§ Prompt: Exactly the line with "54.68 & 40.22 \\" and the lines that follow it, through the closing line of the entries, should be restated, with nothing left out or added.

§ Task material:
++++

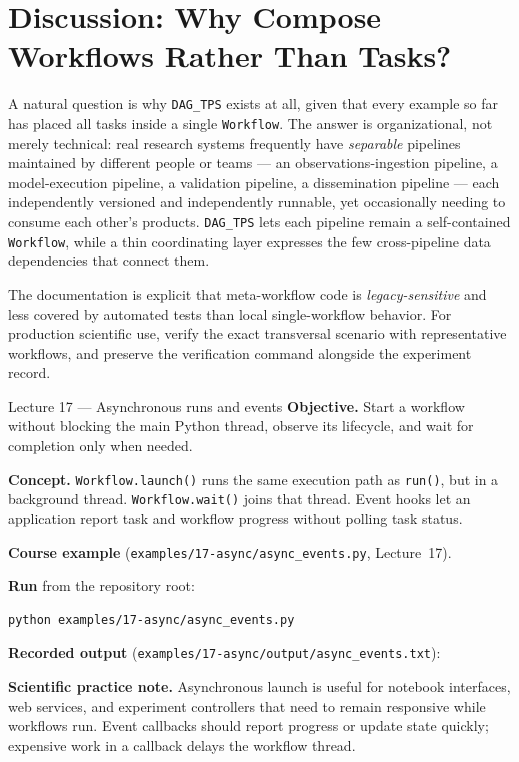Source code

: \section{Discussion: Why Compose Workflows Rather Than Tasks?}

A natural question is why \texttt{DAG\_TPS} exists at all, given that every
example so far has placed all tasks inside a single \texttt{Workflow}.
The answer is organizational, not merely technical: real research systems
frequently have \emph{separable} pipelines maintained by different people or
teams --- an observations-ingestion pipeline, a model-execution pipeline, a
validation pipeline, a dissemination pipeline --- each independently
versioned and independently runnable, yet occasionally needing to consume
each other's products. \texttt{DAG\_TPS} lets each pipeline remain a
self-contained \texttt{Workflow}, while a thin coordinating layer expresses
the few cross-pipeline data dependencies that connect them.

\begin{cautionbox}
The documentation is explicit that meta-workflow code is \emph{legacy-sensitive}
and less covered by automated tests than local single-workflow behavior. For
production scientific use, verify the exact transversal scenario with
representative workflows, and preserve the verification command alongside
the experiment record.
\end{cautionbox}

\begin{lessonbox}{Lecture 17 --- Asynchronous runs and events}
\textbf{Objective.} Start a workflow without blocking the main Python thread,
observe its lifecycle, and wait for completion only when needed.

\textbf{Concept.} \texttt{Workflow.launch()} runs the same execution path as
\texttt{run()}, but in a background thread. \texttt{Workflow.wait()} joins
that thread. Event hooks let an application report task and workflow
progress without polling task status.

\textbf{Course example} (\texttt{examples/17-async/async\_events.py}, Lecture~17).


\textbf{Run} from the repository root:
\begin{lstlisting}[style=bash]
python examples/17-async/async_events.py
\end{lstlisting}

\textbf{Recorded output} (\texttt{examples/17-async/output/async\_events.txt}):


\textbf{Scientific practice note.} Asynchronous launch is useful for notebook
interfaces, web services, and experiment controllers that need to remain
responsive while workflows run. Event callbacks should report progress or
update state quickly; expensive work in a callback delays the workflow
thread.
\end{lessonbox}

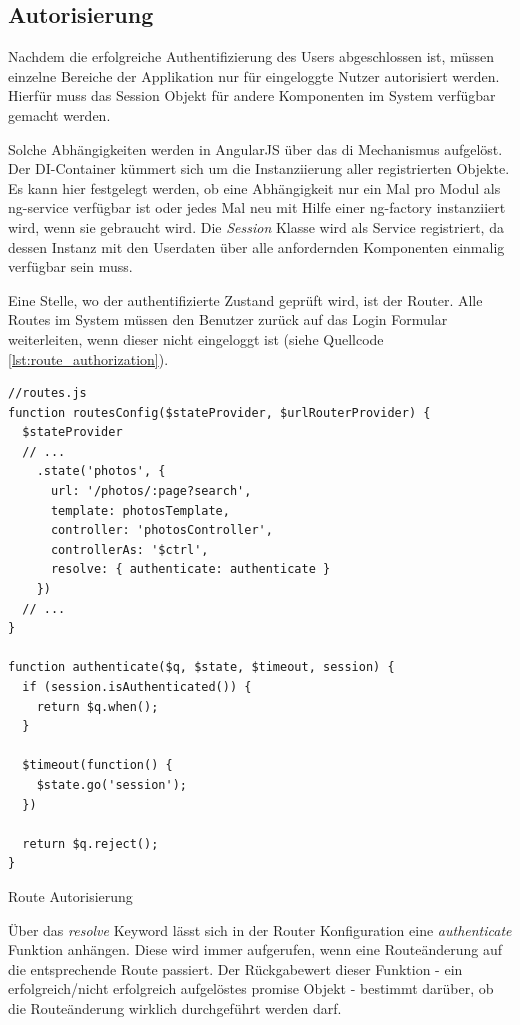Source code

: \subsection{Autorisierung}

Nachdem die erfolgreiche Authentifizierung des Users abgeschlossen ist, müssen einzelne Bereiche der Applikation nur für eingeloggte Nutzer autorisiert werden. Hierfür muss das Session Objekt für andere Komponenten im System verfügbar gemacht werden.

Solche Abhängigkeiten werden in AngularJS über das \gls{di} Mechanismus aufgelöst. Der DI-Con­tai­ner kümmert sich um die Instanziierung aller registrierten Objekte. Es kann hier festgelegt werden, ob eine Abhängigkeit nur ein Mal pro Modul als \gls{ng-service} verfügbar ist oder jedes Mal neu mit Hilfe einer \gls{ng-factory} instanziiert wird, wenn sie gebraucht wird.
Die \emph{Session} Klasse wird als Service registriert, da dessen Instanz mit den Userdaten über alle anfordernden Komponenten einmalig verfügbar sein muss.

Eine Stelle, wo der authentifizierte Zustand geprüft wird, ist der Router. Alle Routes im System müssen den Benutzer zurück auf das Login Formular weiterleiten, wenn dieser nicht eingeloggt ist (siehe Quellcode \ref{lst:route_authorization}).

\begin{listing}[H]
\begin{verbatim}
//routes.js
function routesConfig($stateProvider, $urlRouterProvider) {
  $stateProvider
  // ...
    .state('photos', {
      url: '/photos/:page?search',
      template: photosTemplate,
      controller: 'photosController',
      controllerAs: '$ctrl',
      resolve: { authenticate: authenticate }
    })
  // ...
}

function authenticate($q, $state, $timeout, session) {
  if (session.isAuthenticated()) {
    return $q.when();
  }

  $timeout(function() {
    $state.go('session');
  })

  return $q.reject();
}

\end{verbatim}
\caption{Route Autorisierung}
\label{lst:route_authorization}
\end{listing}

Über das \emph{resolve} Keyword lässt sich in der Router Konfiguration eine \emph{authenticate} Funktion anhängen. Diese wird immer aufgerufen, wenn eine Routeänderung auf die entsprechende Route passiert. Der Rückgabewert dieser Funktion - ein erfolgreich/nicht erfolgreich aufgelöstes \gls{promise} Objekt - bestimmt darüber, ob die Routeänderung wirklich durchgeführt werden darf.

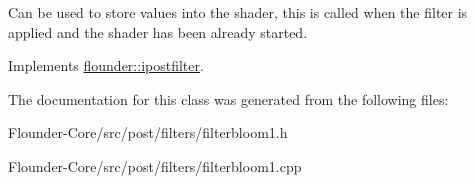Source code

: Can be used to store values into the shader, this is called when the filter is applied and the shader has been already started. 



Implements \hyperlink{classflounder_1_1ipostfilter_a9b658b4672718d5ac36539875bde722e}{flounder\+::ipostfilter}.



The documentation for this class was generated from the following files\+:\begin{DoxyCompactItemize}
\item 
Flounder-\/\+Core/src/post/filters/filterbloom1.\+h\item 
Flounder-\/\+Core/src/post/filters/filterbloom1.\+cpp\end{DoxyCompactItemize}
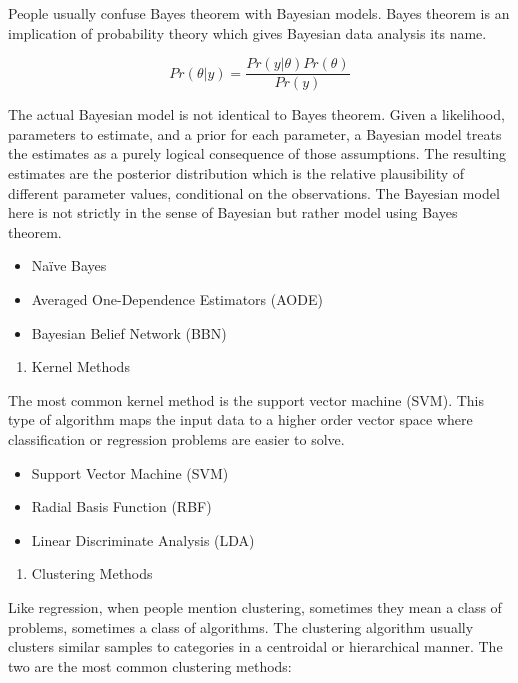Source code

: \documentclass[12pt,]{krantz}
\providecommand{\tightlist}{%
  \setlength{\itemsep}{0pt}\setlength{\parskip}{0pt}}
\theoremstyle{definition}
\theoremstyle{definition}
\theoremstyle{remark}
\begin{document}
People usually confuse Bayes theorem with Bayesian models. Bayes theorem
is an implication of probability theory which gives Bayesian data
analysis its name.

\[Pr(\theta|y)=\frac{Pr(y|\theta)Pr(\theta)}{Pr(y)}\]

The actual Bayesian model is not identical to Bayes theorem. Given a
likelihood, parameters to estimate, and a prior for each parameter, a
Bayesian model treats the estimates as a purely logical consequence of
those assumptions. The resulting estimates are the posterior
distribution which is the relative plausibility of different parameter
values, conditional on the observations. The Bayesian model here is not
strictly in the sense of Bayesian but rather model using Bayes theorem.

\begin{itemize}
\tightlist
\item
  Naïve Bayes
\item
  Averaged One-Dependence Estimators (AODE)
\item
  Bayesian Belief Network (BBN)
\end{itemize}

\begin{enumerate}
\def\labelenumi{\arabic{enumi}.}
\setcounter{enumi}{6}
\tightlist
\item
  Kernel Methods
\end{enumerate}

The most common kernel method is the support vector machine (SVM). This
type of algorithm maps the input data to a higher order vector space
where classification or regression problems are easier to solve.

\begin{itemize}
\tightlist
\item
  Support Vector Machine (SVM)
\item
  Radial Basis Function (RBF)
\item
  Linear Discriminate Analysis (LDA)
\end{itemize}

\begin{enumerate}
\def\labelenumi{\arabic{enumi}.}
\setcounter{enumi}{7}
\tightlist
\item
  Clustering Methods
\end{enumerate}

Like regression, when people mention clustering, sometimes they mean a
class of problems, sometimes a class of algorithms. The clustering
algorithm usually clusters similar samples to categories in a centroidal
or hierarchical manner. The two are the most common clustering methods:
\end{document}
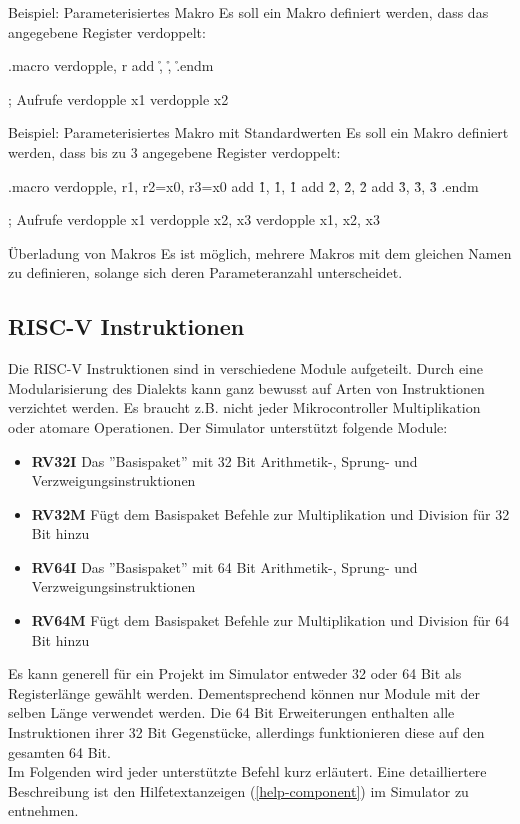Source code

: \begin{exampleblock}{Beispiel: Parameterisiertes Makro}
	Es soll ein Makro definiert werden, dass das angegebene Register verdoppelt:
	\begin{riscv}
		.macro verdopple, r
		add \r, \r, \r
		.endm

		; Aufrufe
		verdopple x1
		verdopple x2
	\end{riscv}
\end{exampleblock}

\begin{exampleblock}{Beispiel: Parameterisiertes Makro mit Standardwerten}
	Es soll ein Makro definiert werden, dass bis zu 3 angegebene Register
	verdoppelt:
	\begin{riscv}
		.macro verdopple, r1, r2=x0, r3=x0
		add \r1, \r1, \r1
		add \r2, \r2, \r2
		add \r3, \r3, \r3
		.endm

		; Aufrufe
		verdopple x1
		verdopple x2, x3
		verdopple x1, x2, x3
	\end{riscv}
\end{exampleblock}

\begin{infoblock}{Überladung von Makros}
	Es ist möglich, mehrere Makros mit dem gleichen Namen zu definieren, solange
	sich deren Parameteranzahl unterscheidet.
\end{infoblock}

\subsection{RISC-V Instruktionen}
Die RISC-V Instruktionen sind in verschiedene Module aufgeteilt. Durch eine Modularisierung des Dialekts kann ganz bewusst auf Arten von Instruktionen verzichtet werden. Es braucht z.B. nicht jeder Mikrocontroller Multiplikation oder atomare Operationen. Der Simulator unterstützt folgende Module:\\
\begin{itemize}
	\item \textbf{RV32I} Das ''Basispaket'' mit 32 Bit Arithmetik-, Sprung- und Verzweigungsinstruktionen
	\item\textbf{ RV32M} Fügt dem Basispaket Befehle zur Multiplikation und Division für 32 Bit hinzu
	\item \textbf{RV64I} Das ''Basispaket'' mit 64 Bit Arithmetik-, Sprung- und Verzweigungsinstruktionen
	\item \textbf{RV64M} Fügt dem Basispaket Befehle zur Multiplikation und Division für 64 Bit hinzu
\end{itemize}
Es kann generell für ein Projekt im Simulator entweder 32 oder 64 Bit als Registerlänge gewählt werden. Dementsprechend können nur Module mit der selben Länge verwendet werden. Die 64 Bit Erweiterungen enthalten alle Instruktionen ihrer 32 Bit Gegenstücke, allerdings funktionieren diese auf den gesamten 64 Bit.\\
Im Folgenden wird jeder unterstützte Befehl kurz erläutert. Eine detailliertere Beschreibung ist den Hilfetextanzeigen (\autoref{help-component}) im Simulator zu entnehmen.\\

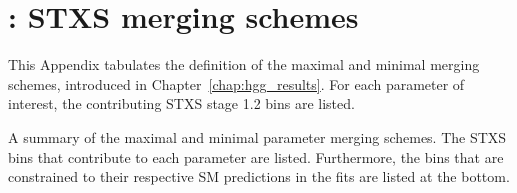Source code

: \chapter{\Hgg: STXS merging schemes}\label{app:merging_table}
This Appendix tabulates the definition of the maximal and minimal merging schemes, introduced in Chapter~\ref{chap:hgg_results}. For each parameter of interest, the contributing STXS stage 1.2 bins are listed. 

\begin{table}[htbp]
  \centering
  \scriptsize
  \renewcommand{\arraystretch}{1.1}
  \setlength{\tabcolsep}{2.2pt}
  \caption[Summary of the maximal and minimal parameter merging schemes]
  {
    A summary of the maximal and minimal parameter merging schemes. 
    The STXS bins that contribute to each parameter are listed. 
    Furthermore, the bins that are constrained to their respective SM predictions 
    in the fits are listed at the bottom.
  }
  \label{tab:merging_schemes}
  \hspace*{-1cm}
  
  \hspace*{-1cm}
\end{table}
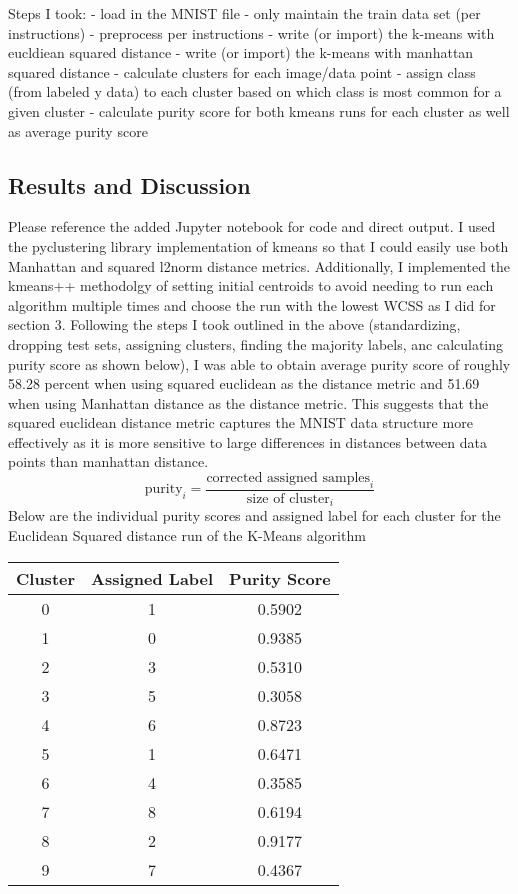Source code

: \documentclass[twoside,10pt]{article}
\begin{document}
Steps I took:
- load in the MNIST file
- only maintain the train data set (per instructions)
- preprocess per instructions
- write (or import) the k-means with eucldiean squared distance
- write (or import) the k-means with manhattan squared distance
- calculate clusters for each image/data point
- assign class (from labeled y data) to each cluster based on which class is most common for a given cluster
- calculate purity score for both kmeans runs for each cluster as well as average purity score

\subsection{Results and Discussion}
Please reference the added Jupyter notebook for code and direct output. I used the pyclustering library
implementation of kmeans so that I could easily use both Manhattan and squared l2norm distance metrics.
Additionally, I implemented the kmeans++ methodolgy of setting initial centroids to avoid needing to run each
algorithm multiple times and choose the run with the lowest WCSS as I did for section 3. Following the steps
I took outlined in the above (standardizing, dropping test sets, assigning clusters, finding the majority
labels, anc calculating purity score as shown below), I was able to obtain average purity score of roughly 58.28
percent when using squared euclidean as the distance metric and 51.69 when using Manhattan distance as the distance
metric. This suggests that the squared euclidean distance metric captures the MNIST data structure more effectively
as it is more sensitive to large differences in distances between data points than manhattan distance.
\[
\mbox{purity}_i = \frac{\mbox{corrected assigned samples}_i}{\mbox{size of cluster}_i}
\]
Below are the individual purity scores and assigned label for each cluster for the Euclidean Squared distance
run of the K-Means algorithm


\begin{tabular}{|c|c|c|}
\hline
\textbf{Cluster} & \textbf{Assigned Label} & \textbf{Purity Score} \\
\hline
0 & 1 & 0.5902 \\
\hline
1 & 0 & 0.9385 \\
\hline
2 & 3 & 0.5310 \\
\hline
3 & 5 & 0.3058 \\
\hline
4 & 6 & 0.8723 \\
\hline
5 & 1 & 0.6471 \\
\hline
6 & 4 & 0.3585 \\
\hline
7 & 8 & 0.6194 \\
\hline
8 & 2 & 0.9177 \\
\hline
9 & 7 & 0.4367 \\
\hline
\end{tabular}
\end{document}
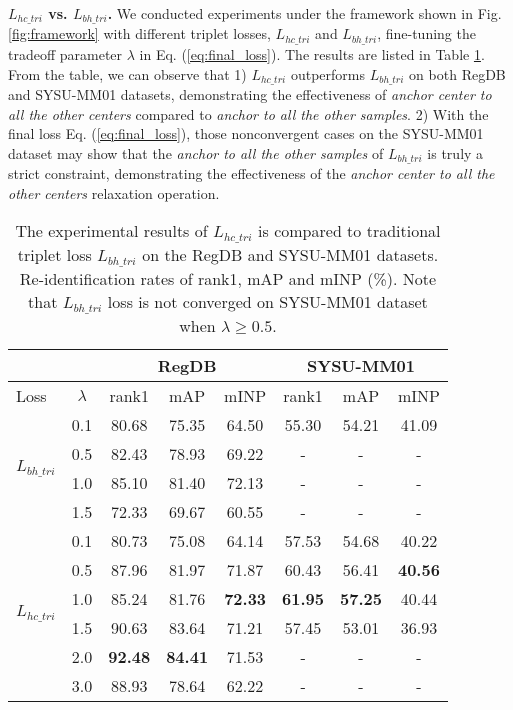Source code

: \documentclass[journal]{IEEEtran}
\begin{document}
\textbf{$L_{hc\_tri}$ vs. $L_{bh\_tri}$.} We conducted experiments under the framework shown in Fig. \ref{fig:framework} with different triplet losses, $L_{hc\_tri}$ and $L_{bh\_tri}$, fine-tuning the tradeoff parameter $\lambda$ in Eq. (\ref{eq:final_loss}). The results are listed in Table \ref{tab:tri}.
From the table, we can observe that 1) $L_{hc\_tri}$ outperforms $L_{bh\_tri}$ on both RegDB and SYSU-MM01 datasets, demonstrating the effectiveness of \emph{anchor center to all the other centers} compared to \emph{anchor to all the other samples}.
2) With the final loss Eq. (\ref{eq:final_loss}), those nonconvergent cases on the SYSU-MM01 dataset may show that the \emph{anchor to all the other samples} of $L_{bh\_tri}$ is truly a strict constraint, demonstrating the effectiveness of the \emph{anchor center to all the other centers} relaxation operation.

\begin{table}
\caption{The experimental results of $L_{hc\_tri}$ is compared to traditional triplet loss $L_{bh\_tri}$ on the RegDB and SYSU-MM01 datasets. Re-identification rates of rank1, mAP and mINP (\%). Note that $L_{bh\_tri}$ loss is not converged on SYSU-MM01 dataset when $\lambda \geq 0.5$.}
\label{tab:tri}
  \centering
\begin{tabular}{l|c|c|c|c|c|c|c}
   \toprule[2pt]
    \multicolumn{2}{c|}{} & \multicolumn{3}{c|}{RegDB} & \multicolumn{3}{c}{SYSU-MM01}\\ \hline
    Loss & $\lambda$ & rank1 & mAP & mINP & rank1 & mAP & mINP \\ \toprule[1pt]
    \multirow{4}{*}{$L_{bh\_tri}$}& 0.1 & 80.68 & 75.35 & 64.50 & 55.30 & 54.21 & 41.09\\
    & 0.5 & 82.43 & 78.93 & 69.22 & - & - & - \\
    & 1.0 & 85.10 & 81.40 & 72.13 & - & - & - \\
    & 1.5 & 72.33 & 69.67 & 60.55 & - & - & -  \\ \hline \hline
    \multirow{6}{*}{$L_{hc\_tri}$}& 0.1 &  80.73 & 75.08 & 64.14 & 57.53 & 54.68 & 40.22 \\
    &0.5 & 87.96 & 81.97 & 71.87 & 60.43 & 56.41 & \textbf{40.56} \\
    &1.0 & 85.24 & 81.76 & \textbf{72.33} &  \textbf{61.95} &\textbf{ 57.25} & 40.44 \\
    &1.5 & 90.63 & 83.64 & 71.21 & 57.45 & 53.01 & 36.93 \\
    &2.0 & \textbf{92.48} & \textbf{84.41} & 71.53 & - & - & - \\
    &3.0 & 88.93 & 78.64 & 62.22 & - & - & - \\ \toprule[2pt]
  \end{tabular}
\end{table}
\end{document}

++++

§ Response to this exercise:
    \multirow{6}{*}{$L_{hc\_tri}$}& 0.1 &  80.73 & 75.08 & 64.14 & 57.53 & 54.68 & 40.22 \\
    &0.5 & 87.96 & 81.97 & 71.87 & 60.43 & 56.41 & \textbf{40.56} \\
    &1.0 & 85.24 & 81.76 & \textbf{72.33} &  \textbf{61.95} &\textbf{ 57.25} & 40.44 \\
    &1.5 & 90.63 & 83.64 & 71.21 & 57.45 & 53.01 & 36.93 \\
    &2.0 & \textbf{92.48} & \textbf{84.41} & 71.53 & - & - & - \\
    &3.0 & 88.93 & 78.64 & 62.22 & - & - & - \\ \toprule[2pt]
  \end{tabular}
\end{table}
\end{document}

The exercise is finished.